» INSTRUCTIONS TO FOLLOW
Take the line with "## Debugging Support" and every line after it in the data. Transcribe them exactly, through the last.

» SUPPLIED DATA

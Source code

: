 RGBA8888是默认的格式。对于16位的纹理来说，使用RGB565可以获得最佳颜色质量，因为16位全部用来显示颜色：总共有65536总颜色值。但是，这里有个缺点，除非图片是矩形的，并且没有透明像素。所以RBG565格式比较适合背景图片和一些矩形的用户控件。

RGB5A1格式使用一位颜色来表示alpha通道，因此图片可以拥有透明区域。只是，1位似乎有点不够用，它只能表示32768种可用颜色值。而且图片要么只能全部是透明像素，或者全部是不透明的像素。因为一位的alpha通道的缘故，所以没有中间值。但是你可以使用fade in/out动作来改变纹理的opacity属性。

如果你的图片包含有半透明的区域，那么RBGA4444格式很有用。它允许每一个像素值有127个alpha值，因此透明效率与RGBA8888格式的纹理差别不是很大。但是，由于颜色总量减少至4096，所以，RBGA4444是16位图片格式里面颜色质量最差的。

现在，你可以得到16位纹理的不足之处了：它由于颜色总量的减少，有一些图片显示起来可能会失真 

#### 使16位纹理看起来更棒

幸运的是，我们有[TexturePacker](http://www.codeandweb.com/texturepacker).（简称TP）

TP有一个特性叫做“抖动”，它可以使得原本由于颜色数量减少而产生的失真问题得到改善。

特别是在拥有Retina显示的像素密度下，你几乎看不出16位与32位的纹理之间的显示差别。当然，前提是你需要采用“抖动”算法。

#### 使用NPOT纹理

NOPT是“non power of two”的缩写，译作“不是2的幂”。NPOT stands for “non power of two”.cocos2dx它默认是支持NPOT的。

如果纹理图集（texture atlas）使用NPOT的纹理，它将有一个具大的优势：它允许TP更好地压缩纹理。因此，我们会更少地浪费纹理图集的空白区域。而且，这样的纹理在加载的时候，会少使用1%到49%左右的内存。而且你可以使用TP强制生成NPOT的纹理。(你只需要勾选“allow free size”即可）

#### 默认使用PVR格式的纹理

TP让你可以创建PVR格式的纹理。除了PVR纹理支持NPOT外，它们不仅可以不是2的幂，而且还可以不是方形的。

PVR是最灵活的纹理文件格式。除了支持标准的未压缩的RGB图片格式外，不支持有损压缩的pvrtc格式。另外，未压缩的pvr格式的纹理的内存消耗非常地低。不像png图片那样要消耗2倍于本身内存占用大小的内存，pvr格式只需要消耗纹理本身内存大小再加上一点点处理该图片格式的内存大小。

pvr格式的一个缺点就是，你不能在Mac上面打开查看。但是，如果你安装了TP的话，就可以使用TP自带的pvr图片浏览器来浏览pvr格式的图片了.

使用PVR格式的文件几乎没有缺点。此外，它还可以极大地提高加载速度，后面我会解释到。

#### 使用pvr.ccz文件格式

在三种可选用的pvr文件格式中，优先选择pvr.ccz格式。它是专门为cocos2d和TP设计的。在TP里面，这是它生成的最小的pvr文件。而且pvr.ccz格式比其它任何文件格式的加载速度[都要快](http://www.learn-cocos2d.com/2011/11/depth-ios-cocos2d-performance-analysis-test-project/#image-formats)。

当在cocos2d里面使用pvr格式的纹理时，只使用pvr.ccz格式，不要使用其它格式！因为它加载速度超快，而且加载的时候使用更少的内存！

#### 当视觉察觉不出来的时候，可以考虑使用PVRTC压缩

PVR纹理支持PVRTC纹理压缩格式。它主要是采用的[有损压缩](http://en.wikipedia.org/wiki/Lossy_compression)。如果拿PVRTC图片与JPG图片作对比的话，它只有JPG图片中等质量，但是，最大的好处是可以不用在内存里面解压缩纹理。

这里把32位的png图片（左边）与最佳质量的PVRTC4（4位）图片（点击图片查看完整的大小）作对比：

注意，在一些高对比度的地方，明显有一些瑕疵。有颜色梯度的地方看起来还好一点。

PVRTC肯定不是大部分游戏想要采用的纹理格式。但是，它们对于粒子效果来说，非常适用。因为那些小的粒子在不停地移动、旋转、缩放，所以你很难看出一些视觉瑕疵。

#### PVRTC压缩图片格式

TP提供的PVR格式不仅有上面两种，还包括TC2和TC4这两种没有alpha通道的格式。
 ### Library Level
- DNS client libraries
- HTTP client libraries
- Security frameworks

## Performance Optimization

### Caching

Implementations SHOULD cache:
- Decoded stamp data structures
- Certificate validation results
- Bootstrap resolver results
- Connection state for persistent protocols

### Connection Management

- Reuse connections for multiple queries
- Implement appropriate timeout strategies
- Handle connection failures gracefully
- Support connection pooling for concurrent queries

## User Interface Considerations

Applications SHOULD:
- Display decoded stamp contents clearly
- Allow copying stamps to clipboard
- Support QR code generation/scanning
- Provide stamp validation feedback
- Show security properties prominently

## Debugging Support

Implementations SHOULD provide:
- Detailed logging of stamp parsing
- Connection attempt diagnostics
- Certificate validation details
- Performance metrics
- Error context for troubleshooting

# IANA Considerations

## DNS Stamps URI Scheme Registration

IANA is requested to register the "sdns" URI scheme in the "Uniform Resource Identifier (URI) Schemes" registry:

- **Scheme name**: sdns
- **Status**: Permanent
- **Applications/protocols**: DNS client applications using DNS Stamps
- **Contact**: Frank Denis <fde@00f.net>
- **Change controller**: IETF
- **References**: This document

» REPLY
## Debugging Support

Implementations SHOULD provide:
- Detailed logging of stamp parsing
- Connection attempt diagnostics
- Certificate validation details
- Performance metrics
- Error context for troubleshooting

# IANA Considerations

## DNS Stamps URI Scheme Registration

IANA is requested to register the "sdns" URI scheme in the "Uniform Resource Identifier (URI) Schemes" registry:

- **Scheme name**: sdns
- **Status**: Permanent
- **Applications/protocols**: DNS client applications using DNS Stamps
- **Contact**: Frank Denis <fde@00f.net>
- **Change controller**: IETF
- **References**: This document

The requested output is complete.